New NPU: Intel NPU 4, Up to 48 Peak TOPS

Perhaps Intel's main focal point, from a marketing point of view, is the latest generational change to its Neural Processing Unit or NPU.Intel has made some significant breakthroughs with its latest NPU, aptly called NPU 4. Although AMD disclosed a faster NPU during their Computex keynote, Intel claims up to 48 TOPS of peak AI performance.NPU 4, compared with the previous model, NPU 3, is a giant leap in enhancing power and efficiency in neural processing. The improvements in NPU 4 have been made possible by achieving higher frequencies, better power architectures, and a higher number of engines, thus giving it better performance and efficiency.

In NPU 4, these improvements are enhanced in vector performance architecture, with higher numbers of compute tiles and better optimality in matrix computations.This incurs a great deal of neural processing bandwidth; in other words, it is critical for applications that demand ultra-high-speed data processing and real-time inference. The architecture supports INT8 and FP16 precisions, with a maximum of 2048 MAC (multiply-accumulate) operations per cycle for INT8 and 1024 MAC operations for FP16, clearly showing a significant increase in computational efficiency.

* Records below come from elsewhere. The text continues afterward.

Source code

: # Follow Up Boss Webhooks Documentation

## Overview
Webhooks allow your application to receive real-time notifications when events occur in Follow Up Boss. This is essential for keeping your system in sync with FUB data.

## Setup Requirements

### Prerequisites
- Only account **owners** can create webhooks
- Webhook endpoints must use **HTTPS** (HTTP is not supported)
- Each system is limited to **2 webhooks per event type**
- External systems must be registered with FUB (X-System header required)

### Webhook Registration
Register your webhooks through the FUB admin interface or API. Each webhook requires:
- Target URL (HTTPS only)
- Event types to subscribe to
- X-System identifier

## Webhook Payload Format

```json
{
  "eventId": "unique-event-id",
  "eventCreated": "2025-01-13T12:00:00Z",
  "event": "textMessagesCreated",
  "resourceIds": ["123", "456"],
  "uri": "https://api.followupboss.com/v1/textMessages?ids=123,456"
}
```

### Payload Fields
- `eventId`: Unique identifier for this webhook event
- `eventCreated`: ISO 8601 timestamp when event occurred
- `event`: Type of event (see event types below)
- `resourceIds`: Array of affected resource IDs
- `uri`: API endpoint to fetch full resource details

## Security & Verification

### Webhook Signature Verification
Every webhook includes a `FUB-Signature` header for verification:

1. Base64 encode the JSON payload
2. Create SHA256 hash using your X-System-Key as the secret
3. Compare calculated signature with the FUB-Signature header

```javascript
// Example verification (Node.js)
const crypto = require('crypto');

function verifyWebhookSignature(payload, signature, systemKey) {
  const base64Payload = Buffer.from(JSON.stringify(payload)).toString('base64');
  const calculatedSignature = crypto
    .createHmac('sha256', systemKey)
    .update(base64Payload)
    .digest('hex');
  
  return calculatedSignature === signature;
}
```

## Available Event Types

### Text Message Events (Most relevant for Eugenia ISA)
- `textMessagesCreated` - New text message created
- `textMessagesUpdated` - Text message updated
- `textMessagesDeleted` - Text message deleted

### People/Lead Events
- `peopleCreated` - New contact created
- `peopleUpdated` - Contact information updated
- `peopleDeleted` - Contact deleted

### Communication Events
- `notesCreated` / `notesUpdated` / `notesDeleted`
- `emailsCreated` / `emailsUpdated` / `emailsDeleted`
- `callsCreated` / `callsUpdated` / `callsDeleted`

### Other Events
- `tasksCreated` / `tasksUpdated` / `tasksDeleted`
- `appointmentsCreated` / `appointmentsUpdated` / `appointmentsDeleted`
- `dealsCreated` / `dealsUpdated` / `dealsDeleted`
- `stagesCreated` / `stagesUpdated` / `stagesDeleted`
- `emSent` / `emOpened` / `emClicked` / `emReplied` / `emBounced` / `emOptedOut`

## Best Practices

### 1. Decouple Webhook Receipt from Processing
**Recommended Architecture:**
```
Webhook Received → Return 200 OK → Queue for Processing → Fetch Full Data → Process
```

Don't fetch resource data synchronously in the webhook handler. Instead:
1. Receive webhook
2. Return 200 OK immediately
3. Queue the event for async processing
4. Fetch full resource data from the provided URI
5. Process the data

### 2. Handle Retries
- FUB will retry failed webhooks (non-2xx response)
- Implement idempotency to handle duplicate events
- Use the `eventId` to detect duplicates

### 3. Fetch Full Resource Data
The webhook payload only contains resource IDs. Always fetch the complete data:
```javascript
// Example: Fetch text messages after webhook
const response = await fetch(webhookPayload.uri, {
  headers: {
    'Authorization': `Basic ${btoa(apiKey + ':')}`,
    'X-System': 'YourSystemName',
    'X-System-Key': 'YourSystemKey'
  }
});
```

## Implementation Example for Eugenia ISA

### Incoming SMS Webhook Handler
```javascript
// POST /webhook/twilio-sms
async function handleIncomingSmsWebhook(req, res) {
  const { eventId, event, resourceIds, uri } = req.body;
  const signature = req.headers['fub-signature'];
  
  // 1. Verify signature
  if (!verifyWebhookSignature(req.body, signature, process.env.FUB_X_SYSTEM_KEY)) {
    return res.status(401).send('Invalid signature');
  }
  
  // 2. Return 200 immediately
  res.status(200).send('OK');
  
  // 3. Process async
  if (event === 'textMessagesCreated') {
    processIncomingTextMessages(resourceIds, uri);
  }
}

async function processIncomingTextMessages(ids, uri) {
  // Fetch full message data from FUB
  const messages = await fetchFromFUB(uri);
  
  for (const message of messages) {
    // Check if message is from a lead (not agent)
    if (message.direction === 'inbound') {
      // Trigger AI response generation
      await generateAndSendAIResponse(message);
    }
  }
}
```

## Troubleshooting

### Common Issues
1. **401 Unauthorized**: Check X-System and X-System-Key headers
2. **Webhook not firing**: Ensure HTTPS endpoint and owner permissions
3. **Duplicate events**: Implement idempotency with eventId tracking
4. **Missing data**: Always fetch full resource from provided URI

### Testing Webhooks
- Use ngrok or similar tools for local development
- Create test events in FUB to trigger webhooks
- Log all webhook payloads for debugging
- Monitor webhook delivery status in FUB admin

A more in-depth look at the architecture reveals increased layering in the NPU 4. Each of the neural compute engines in this 4th version has an incredibly excellent inference pipeline embedded — comprising MAC arrays and many dedicated DSPs for different types of computing. The pipeline is built for numerous parallel operations, thus enhancing performance and efficiency. The new SHAVE DSP is optimized to four times the vector compute power it had in the previous generation, enabling more complex neural networks to be processed.

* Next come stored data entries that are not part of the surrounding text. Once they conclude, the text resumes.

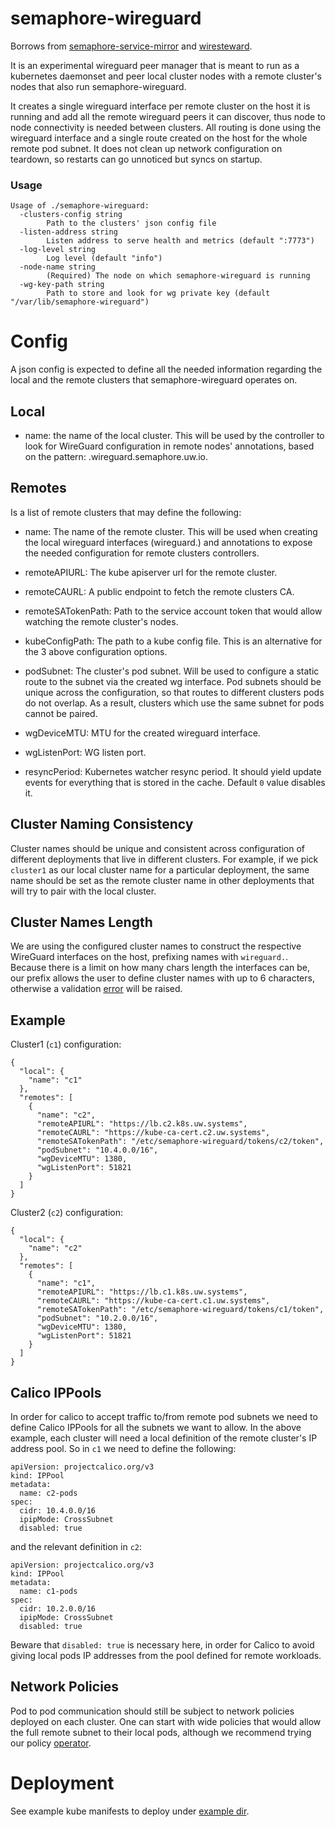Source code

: # semaphore-wireguard

Borrows from [semaphore-service-mirror](https://github.com/utilitywarehouse/semaphore-service-mirror) and [wiresteward](https://github.com/utilitywarehouse/wiresteward).

It is an experimental wireguard peer manager that is meant to run as a
kubernetes daemonset and peer local cluster nodes with a remote cluster's nodes
that also run semaphore-wireguard.

It creates a single wireguard interface per remote cluster on the host it is
running and add all the remote wireguard peers it can discover, thus node to
node connectivity is needed between clusters. All routing is done using the
wireguard interface and a single route created on the host for the whole remote
pod subnet. It does not clean up network configuration on teardown, so restarts
can go unnoticed but syncs on startup.

### Usage

```
Usage of ./semaphore-wireguard:
  -clusters-config string
        Path to the clusters' json config file
  -listen-address string
        Listen address to serve health and metrics (default ":7773")
  -log-level string
        Log level (default "info")
  -node-name string
        (Required) The node on which semaphore-wireguard is running
  -wg-key-path string
        Path to store and look for wg private key (default "/var/lib/semaphore-wireguard")
```

# Config

A json config is expected to define all the needed information regarding the
local and the remote clusters that semaphore-wireguard operates on.

## Local
- name: the name of the local cluster. This will be used by the controller to
  look for WireGuard configuration in remote nodes' annotations, based on the
  pattern: <name>.wireguard.semaphore.uw.io.

## Remotes
Is a list of remote clusters that may define the following:
- name: The name of the remote cluster. This will be used when creating the
  local wireguard interfaces (wireguard.<name>) and annotations to expose the
  needed configuration for remote clusters controllers.

- remoteAPIURL: The kube apiserver url for the remote cluster.

- remoteCAURL: A public endpoint to fetch the remote clusters CA.

- remoteSATokenPath: Path to the service account token that would allow watching
  the remote cluster's nodes.

- kubeConfigPath: The path to a kube config file. This is an alternative for the
  3 above configuration options.

- podSubnet: The cluster's pod subnet. Will be used to configure a static route
  to the subnet via the created wg interface. Pod subnets should be unique
  across the configuration, so that routes to different clusters pods do not
  overlap. As a result, clusters which use the same subnet for pods cannot be
  paired.

- wgDeviceMTU: MTU for the created wireguard interface.

- wgListenPort: WG listen port.

- resyncPeriod: Kubernetes watcher resync period. It should yield update events
  for everything that is stored in the cache. Default `0` value disables it.

## Cluster Naming Consistency

Cluster names should be unique and consistent across configuration of different
deployments that live in different clusters. For example, if we pick `cluster1`
as our local cluster name for a particular deployment, the same name should be
set as the remote cluster name in other deployments that will try to pair with
the local cluster.

## Cluster Names Length

We are using the configured cluster names to construct the respective WireGuard
interfaces on the host, prefixing names with `wireguard.`. Because there is a
limit on how many chars length the interfaces can be, our prefix allows the
user to define cluster names with up to 6 characters, otherwise a validation
[error](/utils.go#L9-L11) will be raised.

## Example

Cluster1 (`c1`) configuration:

```
{
  "local": {
    "name": "c1"
  },
  "remotes": [
    {
      "name": "c2",
      "remoteAPIURL": "https://lb.c2.k8s.uw.systems",
      "remoteCAURL": "https://kube-ca-cert.c2.uw.systems",
      "remoteSATokenPath": "/etc/semaphore-wireguard/tokens/c2/token",
      "podSubnet": "10.4.0.0/16",
      "wgDeviceMTU": 1380,
      "wgListenPort": 51821
    }
  ]
}
```

Cluster2 (`c2`) configuration:

```
{
  "local": {
    "name": "c2"
  },
  "remotes": [
    {
      "name": "c1",
      "remoteAPIURL": "https://lb.c1.k8s.uw.systems",
      "remoteCAURL": "https://kube-ca-cert.c1.uw.systems",
      "remoteSATokenPath": "/etc/semaphore-wireguard/tokens/c1/token",
      "podSubnet": "10.2.0.0/16",
      "wgDeviceMTU": 1380,
      "wgListenPort": 51821
    }
  ]
}
```

## Calico IPPools

In order for calico to accept traffic to/from remote pod subnets we need to
define Calico IPPools for all the subnets we want to allow. In the above
example, each cluster will need a local definition of the remote cluster's
IP address pool. So in `c1` we need to define the following:
```
apiVersion: projectcalico.org/v3
kind: IPPool
metadata:
  name: c2-pods
spec:
  cidr: 10.4.0.0/16
  ipipMode: CrossSubnet
  disabled: true
```
and the relevant definition in `c2`:
```
apiVersion: projectcalico.org/v3
kind: IPPool
metadata:
  name: c1-pods
spec:
  cidr: 10.2.0.0/16
  ipipMode: CrossSubnet
  disabled: true
```

Beware that `disabled: true` is necessary here, in order for Calico to avoid
giving local pods IP addresses from the pool defined for remote workloads.

## Network Policies

Pod to pod communication should still be subject to network policies deployed on
each cluster. One can start with wide policies that would allow the full remote
subnet to their local pods, although we recommend trying our policy
[operator](https://github.com/utilitywarehouse/semaphore-policy).

# Deployment

See example kube manifests to deploy under [example dir](./deploy/exmple/).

A significant improvement of NPU 4 is an increase in clock speed and introducing a new node that doubles the performance at the same power level as NPU 3. This results in peak performance quadrupling, making NPU 4 a powerhouse for demanding AI applications. The new MAC array features advanced data conversion capabilities on a chip, which allow for a datatype conversion on the fly, fused operations, and layout of the output data to make the data flow optimal with minimal latency.

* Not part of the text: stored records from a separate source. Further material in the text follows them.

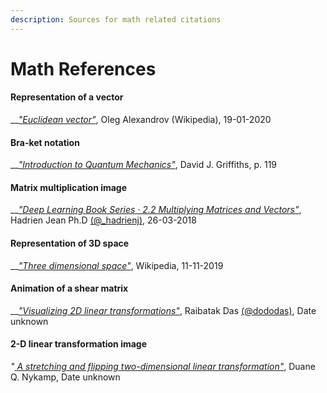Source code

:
```yaml
---
description: Sources for math related citations
---
```


# Math References

#### Representation of a vector

\_\_[_"Euclidean vector"_](https://commons.wikimedia.org/w/index.php?curid=2079346), Oleg Alexandrov \(Wikipedia\), 19-01-2020

#### Bra-ket notation

\_\_[_"Introduction to Quantum Mechanics"_](https://www.amazon.ca/Introduction-Quantum-Mechanics-David-Griffiths/dp/0131118927), David J. Griffiths, p. 119

#### Matrix multiplication image

\_\_[_"Deep Learning Book Series · 2.2 Multiplying Matrices and Vectors"_](https://hadrienj.github.io/posts/Deep-Learning-Book-Series-2.2-Multiplying-Matrices-and-Vectors/), Hadrien Jean Ph.D [\(@\_hadrienj\)](https://twitter.com/_hadrienj), 26-03-2018

#### Representation of 3D space

\_\_[_"Three dimensional space"_](https://commons.wikimedia.org/w/index.php?curid=576104), Wikipedia, 11-11-2019

#### Animation of a shear matrix

\_\_[_"Visualizing 2D linear transformations"_](https://dododas.github.io/linear-algebra-with-python/posts/16-12-29-2d-transformations.html), Raibatak Das [\(@dododas\)](https://github.com/dododas), Date unknown

#### 2-D linear transformation image

_"_[ _A stretching and flipping two-dimensional linear transformation"_](https://mathinsight.org/image/linear_transformation_2d_m1_m1_1_3),  Duane Q. Nykamp, Date unknown

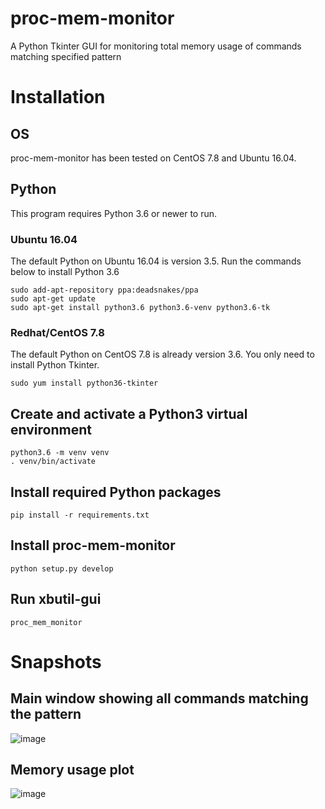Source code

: # proc-mem-monitor
A Python Tkinter GUI for monitoring total memory usage of commands matching
specified pattern

# Installation
## OS
proc-mem-monitor has been tested on CentOS 7.8 and Ubuntu 16.04.

## Python
This program requires Python 3.6 or newer to run. 

### Ubuntu 16.04
The default Python on Ubuntu 16.04 is version 3.5. Run the commands below to 
install Python 3.6
```
sudo add-apt-repository ppa:deadsnakes/ppa
sudo apt-get update
sudo apt-get install python3.6 python3.6-venv python3.6-tk 
```

### Redhat/CentOS 7.8
The default Python on CentOS 7.8 is already version 3.6. You only need to 
install Python Tkinter.
```
sudo yum install python36-tkinter
```


## Create and activate a Python3 virtual environment
```
python3.6 -m venv venv
. venv/bin/activate
```

## Install required Python packages
`pip install -r requirements.txt`

## Install proc-mem-monitor
`python setup.py develop`

## Run xbutil-gui
`proc_mem_monitor`

# Snapshots
## Main window showing all commands matching the pattern
![image](https://user-images.githubusercontent.com/24323762/109429158-33c94c00-79af-11eb-9883-ba7668fa510d.png)

## Memory usage plot
![image](https://user-images.githubusercontent.com/24323762/109429189-5491a180-79af-11eb-930a-7346b6ae074f.png)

The bandwidth improvements in NPU 4 are essential to handle bigger models and data sets, especially in transformer language model-based applications. The architecture supports higher data flow, thus reducing the bottleneck and ensuring it runs smoothly even when in operation. The DMA (Direct Memory Access) engine of NPU 4 doubles the DMA bandwidth—an essential addition in improving network performance and an effective handler of heavy neural network models. More functions, including embedding tokenization, are further supported, expanding the potential of what NPU 4 can do.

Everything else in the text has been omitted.